> [DATASET EXTRACT]

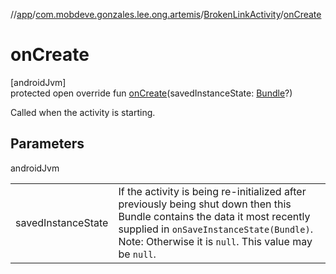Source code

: //[app](../../../index.md)/[com.mobdeve.gonzales.lee.ong.artemis](../index.md)/[BrokenLinkActivity](index.md)/[onCreate](on-create.md)

# onCreate

[androidJvm]\
protected open override fun [onCreate](on-create.md)(savedInstanceState: [Bundle](https://developer.android.com/reference/kotlin/android/os/Bundle.html)?)

Called when the activity is starting.

## Parameters

androidJvm

| | |
|---|---|
| savedInstanceState | If the activity is being re-initialized after previously being shut down then this Bundle contains the data it most recently supplied in <code>onSaveInstanceState(Bundle)</code>. Note: Otherwise it is <code>null</code>. This value may be <code>null</code>. |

> [WORK INSTRUCTIONS] The word to find is "savedInstanceState". Copy every line of the data that holds it.

> [WRITTEN RESPONSE]
protected open override fun [onCreate](on-create.md)(savedInstanceState: [Bundle](https://developer.android.com/reference/kotlin/android/os/Bundle.html)?)
| savedInstanceState | If the activity is being re-initialized after previously being shut down then this Bundle contains the data it most recently supplied in <code>onSaveInstanceState(Bundle)</code>. Note: Otherwise it is <code>null</code>. This value may be <code>null</code>. |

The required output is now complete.